Task: Set down again exactly the lines of the listing below that fall between the line holding "UnsetUuid ensures that" and the line holding "GetManuallyCorrelatedOk returns a", inclusive.

(Beginning of Records for this task)

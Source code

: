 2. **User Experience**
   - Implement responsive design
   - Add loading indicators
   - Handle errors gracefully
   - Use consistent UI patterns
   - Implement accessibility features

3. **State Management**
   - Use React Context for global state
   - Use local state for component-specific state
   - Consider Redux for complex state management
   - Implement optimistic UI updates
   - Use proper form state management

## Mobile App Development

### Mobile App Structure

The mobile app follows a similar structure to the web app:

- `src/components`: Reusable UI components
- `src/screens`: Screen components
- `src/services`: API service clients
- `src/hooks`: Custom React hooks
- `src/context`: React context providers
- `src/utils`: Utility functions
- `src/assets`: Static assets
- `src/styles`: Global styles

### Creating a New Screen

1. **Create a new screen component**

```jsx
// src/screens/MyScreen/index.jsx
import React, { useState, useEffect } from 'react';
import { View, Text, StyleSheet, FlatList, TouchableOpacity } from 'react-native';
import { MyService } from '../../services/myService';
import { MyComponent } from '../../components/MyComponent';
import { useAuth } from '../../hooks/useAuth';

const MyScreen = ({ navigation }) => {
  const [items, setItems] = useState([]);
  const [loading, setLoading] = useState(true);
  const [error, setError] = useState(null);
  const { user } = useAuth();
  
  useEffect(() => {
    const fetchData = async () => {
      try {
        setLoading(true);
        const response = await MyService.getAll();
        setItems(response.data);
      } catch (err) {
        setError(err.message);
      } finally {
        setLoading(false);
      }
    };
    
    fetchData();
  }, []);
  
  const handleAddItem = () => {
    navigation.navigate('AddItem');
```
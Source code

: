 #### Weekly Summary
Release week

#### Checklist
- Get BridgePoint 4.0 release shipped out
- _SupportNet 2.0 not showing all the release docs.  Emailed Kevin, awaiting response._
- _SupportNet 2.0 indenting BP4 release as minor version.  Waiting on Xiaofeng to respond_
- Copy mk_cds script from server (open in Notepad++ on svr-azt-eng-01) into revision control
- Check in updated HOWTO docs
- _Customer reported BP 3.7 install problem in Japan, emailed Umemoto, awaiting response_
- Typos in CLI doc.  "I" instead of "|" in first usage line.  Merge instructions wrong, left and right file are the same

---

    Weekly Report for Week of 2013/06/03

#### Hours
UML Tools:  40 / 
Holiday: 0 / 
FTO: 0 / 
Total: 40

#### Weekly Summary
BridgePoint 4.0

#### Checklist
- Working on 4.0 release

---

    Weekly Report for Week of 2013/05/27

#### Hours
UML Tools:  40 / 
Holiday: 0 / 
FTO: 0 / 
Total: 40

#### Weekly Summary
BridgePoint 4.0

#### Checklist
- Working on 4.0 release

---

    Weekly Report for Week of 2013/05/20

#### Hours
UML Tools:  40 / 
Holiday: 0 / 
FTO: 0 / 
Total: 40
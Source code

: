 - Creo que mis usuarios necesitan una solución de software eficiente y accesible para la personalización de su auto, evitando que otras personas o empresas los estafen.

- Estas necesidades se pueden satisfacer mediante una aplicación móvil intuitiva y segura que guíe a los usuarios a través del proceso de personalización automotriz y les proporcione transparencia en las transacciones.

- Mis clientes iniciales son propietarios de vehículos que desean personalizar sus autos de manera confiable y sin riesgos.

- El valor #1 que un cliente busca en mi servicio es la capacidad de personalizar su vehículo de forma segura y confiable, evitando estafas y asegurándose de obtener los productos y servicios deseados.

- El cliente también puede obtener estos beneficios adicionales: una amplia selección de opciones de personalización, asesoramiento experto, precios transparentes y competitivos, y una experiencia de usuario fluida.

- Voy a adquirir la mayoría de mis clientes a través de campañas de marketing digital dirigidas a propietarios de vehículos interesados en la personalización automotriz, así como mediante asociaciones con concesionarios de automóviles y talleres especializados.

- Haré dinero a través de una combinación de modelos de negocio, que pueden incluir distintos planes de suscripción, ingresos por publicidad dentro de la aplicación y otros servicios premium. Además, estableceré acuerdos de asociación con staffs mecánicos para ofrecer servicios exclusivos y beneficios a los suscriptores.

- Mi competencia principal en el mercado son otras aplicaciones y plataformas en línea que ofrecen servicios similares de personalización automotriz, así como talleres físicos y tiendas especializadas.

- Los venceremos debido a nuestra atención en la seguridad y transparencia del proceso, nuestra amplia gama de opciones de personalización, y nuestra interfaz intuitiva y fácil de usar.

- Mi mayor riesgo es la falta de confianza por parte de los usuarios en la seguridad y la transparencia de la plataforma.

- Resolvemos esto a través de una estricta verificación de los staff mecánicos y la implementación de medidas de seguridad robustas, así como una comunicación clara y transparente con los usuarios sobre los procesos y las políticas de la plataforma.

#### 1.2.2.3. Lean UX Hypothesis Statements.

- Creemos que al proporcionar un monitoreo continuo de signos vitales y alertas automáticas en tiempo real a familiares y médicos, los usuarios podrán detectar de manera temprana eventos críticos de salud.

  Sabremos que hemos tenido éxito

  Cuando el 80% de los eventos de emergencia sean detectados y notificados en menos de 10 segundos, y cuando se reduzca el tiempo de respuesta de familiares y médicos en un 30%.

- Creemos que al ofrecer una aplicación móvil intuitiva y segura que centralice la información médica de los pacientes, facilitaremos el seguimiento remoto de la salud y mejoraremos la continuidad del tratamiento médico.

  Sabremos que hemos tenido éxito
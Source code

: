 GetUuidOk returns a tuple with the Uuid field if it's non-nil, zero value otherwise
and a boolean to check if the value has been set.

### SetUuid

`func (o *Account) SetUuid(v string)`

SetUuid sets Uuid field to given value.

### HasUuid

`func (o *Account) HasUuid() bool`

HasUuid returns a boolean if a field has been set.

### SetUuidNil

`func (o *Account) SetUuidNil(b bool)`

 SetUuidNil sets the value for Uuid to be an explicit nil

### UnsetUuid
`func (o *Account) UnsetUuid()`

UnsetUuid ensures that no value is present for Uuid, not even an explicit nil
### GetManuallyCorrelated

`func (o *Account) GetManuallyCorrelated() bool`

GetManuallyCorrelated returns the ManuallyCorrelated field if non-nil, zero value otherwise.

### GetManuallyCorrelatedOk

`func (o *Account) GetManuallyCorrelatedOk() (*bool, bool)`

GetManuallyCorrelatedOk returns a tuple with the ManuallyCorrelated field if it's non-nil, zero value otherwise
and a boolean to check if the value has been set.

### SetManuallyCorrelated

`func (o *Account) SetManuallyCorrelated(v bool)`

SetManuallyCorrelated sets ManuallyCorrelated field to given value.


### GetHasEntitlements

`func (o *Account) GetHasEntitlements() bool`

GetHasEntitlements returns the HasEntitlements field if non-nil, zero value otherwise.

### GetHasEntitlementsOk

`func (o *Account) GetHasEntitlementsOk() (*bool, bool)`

(End of Records for this task)

Problem solution:
UnsetUuid ensures that no value is present for Uuid, not even an explicit nil
### GetManuallyCorrelated

`func (o *Account) GetManuallyCorrelated() bool`

GetManuallyCorrelated returns the ManuallyCorrelated field if non-nil, zero value otherwise.

### GetManuallyCorrelatedOk

`func (o *Account) GetManuallyCorrelatedOk() (*bool, bool)`

GetManuallyCorrelatedOk returns a tuple with the ManuallyCorrelated field if it's non-nil, zero value otherwise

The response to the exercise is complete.